If you want to know about that What is a Urologist For? then you arrive at the right place let’s start with our main motive.
If you have a problem with your urinary tract or your body’s urination system, you may need to see a specialty doctor called a urologist. They are specialists who can treat problems ranging from kidney stones to cancer.
What Is a Urologist?
A urologist knows all about your urinary system, including the kidneys, bladder, ureters (the thin muscles that carry urine to the bladder), and urethra (the tube that empties urine from the bladder).
Urologists also treat the male reproductive system, which includes the penis, testicles, scrotum, and prostate.
A urologist could even serve as your primary doctor if you have:
- Regular problems with kidney stones
- Prostate cancer
- Long-term problems with holding your urine
What Kind of Training Does a Urologist Have?
In addition to 4 years of medical school, urologists have at least 5 years of specialized training focusing on the urinary tract and male reproductive system.

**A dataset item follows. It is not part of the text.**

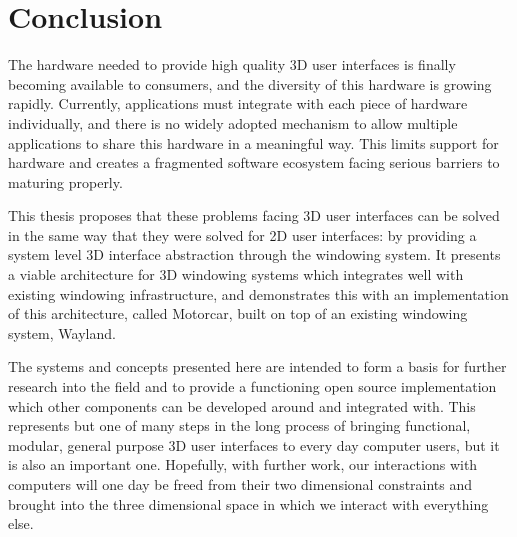 \chapter{Conclusion}

The hardware needed to provide high quality 3D user interfaces is finally becoming available to consumers, and  the diversity of this hardware is growing rapidly. Currently, applications must integrate with each piece of hardware individually, and there is no widely adopted mechanism to allow multiple applications to share this hardware in a meaningful way. This limits support for hardware and creates a fragmented software ecosystem facing serious barriers to maturing properly.

This thesis proposes that these problems facing 3D user interfaces can be solved in the same way that they were solved for 2D user interfaces: by providing a system level 3D interface abstraction through the windowing system. It presents a viable architecture for 3D windowing systems which integrates well with existing windowing infrastructure, and demonstrates this with an implementation of this architecture, called Motorcar, built on top of an existing windowing system, Wayland. 

The systems and concepts presented here are intended to form a basis for further research into the field and to provide a functioning open source implementation which other components can be developed around and integrated with. This represents but one of many steps in the long process of bringing functional, modular, general purpose 3D user interfaces to every day computer users,  but it is also an important one. Hopefully, with further work, our interactions with computers will one day be freed from their two dimensional constraints and brought into the three dimensional space in which we interact with everything else.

Some urologists limit their expertise to a field of care such as cancer, pediatric urology, male infertility, sexual health, kidney stones, or reconstructive urology.
Urologists must pass an exam and be certified by the American Board of Urology.

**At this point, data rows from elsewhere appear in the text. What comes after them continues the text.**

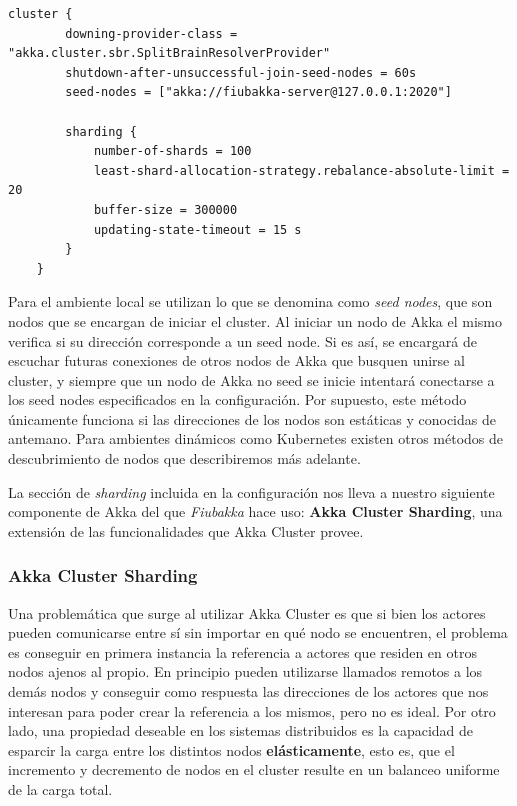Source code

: \begin{lstlisting}[language=applicationconf, caption={\textbf{Configuración de Akka Cluster Fiubakka}}]
    cluster {
        downing-provider-class = "akka.cluster.sbr.SplitBrainResolverProvider"
        shutdown-after-unsuccessful-join-seed-nodes = 60s
        seed-nodes = ["akka://fiubakka-server@127.0.0.1:2020"]

        sharding {
            number-of-shards = 100
            least-shard-allocation-strategy.rebalance-absolute-limit = 20
            buffer-size = 300000
            updating-state-timeout = 15 s
        }
    }
\end{lstlisting}

Para el ambiente local se utilizan lo que se denomina como \textit{seed nodes}, que son nodos que se encargan de iniciar el cluster.
Al iniciar un nodo de Akka el mismo verifica si su dirección corresponde a un seed node. Si es así, se encargará de escuchar futuras
conexiones de otros nodos de Akka que busquen unirse al cluster, y siempre que un nodo de Akka no seed se inicie intentará conectarse a los seed nodes especificados
en la configuración. Por supuesto, este método únicamente funciona si las direcciones de los nodos son estáticas y conocidas de antemano.
Para ambientes dinámicos como Kubernetes existen otros métodos de descubrimiento de nodos que describiremos más adelante.

La sección de \textit{sharding} incluida en la configuración nos lleva a nuestro siguiente componente de Akka del que \textit{Fiubakka}
hace uso: \textbf{Akka Cluster Sharding}, una extensión de las funcionalidades que Akka Cluster provee.

\subsubsection{Akka Cluster Sharding}

\noindent Una problemática que surge al utilizar Akka Cluster es que si bien los actores pueden comunicarse entre sí sin importar en qué nodo
se encuentren, el problema es conseguir en primera instancia la referencia a actores que residen en otros nodos ajenos al propio. En principio
pueden utilizarse llamados remotos a los demás nodos y conseguir como respuesta las direcciones de los actores que nos interesan para poder
crear la referencia a los mismos, pero no es ideal. Por otro lado, una propiedad deseable en los sistemas distribuidos es la capacidad
de esparcir la carga entre los distintos nodos \textbf{elásticamente}, esto es, que el incremento y decremento de nodos en el cluster
resulte en un balanceo uniforme de la carga total.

Why Would You See a Urologist?
A urologist can treat bladder problems, urinary tract infections, bladder and kidney cancers, kidney blockages, and kidney stones.
Men might also see them for:
- Erectile dysfunction (ED)
- Enlarged prostate gland
- Prostate cancer
- Testicular cancer
Women might also see a urologist for
- Urination problems after pregnancy
- Pelvic organ prolapse (when an organ, such as the uterus or bladder, begins to fall or exerts pressure inside or outside the vagina)
Children may need to see a urologist if they have abnormal urinary tract problems such as nocturnal enuresis.
What Treatments Can a Urologist Offer?
Urologists can prescribe medications and provide what’s called “behavioral education.” For example, you can manage some urinary retention problems by doing exercises that strengthen the pelvic muscles.
Urologists may also perform a number of procedures. Some will do this in their offices. Others are major surgeries done in the hospital.
Some common procedures include:
Cystoscopy. This is a close-up look at your bladder and urethra with a special telescope-like tool called a cystoscope.
Ureteroscopy. Similar to cystoscopy, it’s a look inside your ureters and kidneys.
Prostate biopsy. The urologist removes a tiny tissue sample from your prostate to test for cancer in a lab.
Nephrectomy. This is surgery to remove a kidney to treat cancer.
Vasectomy. The urologist cuts the tubes that carry sperm to prevent pregnancy.
When Should You See a Urologist?
In some cases, your regular doctor can treat mild urinary tract problems. But if your symptoms are severe or do not go away, you should see a urologist.
Some of the signs include:
- Blood in your urine
- Loss of bladder control
- Pain when you pee
- Pain in your lower back, stomach, or groin (which can mean kidney stones)
- Trouble having or keeping an erection
- Enlarged prostate
- Cancers of the urinary tract
Be sure to contact your health insurance. Many health plans require a referral from your primary care doctor to see a urologist.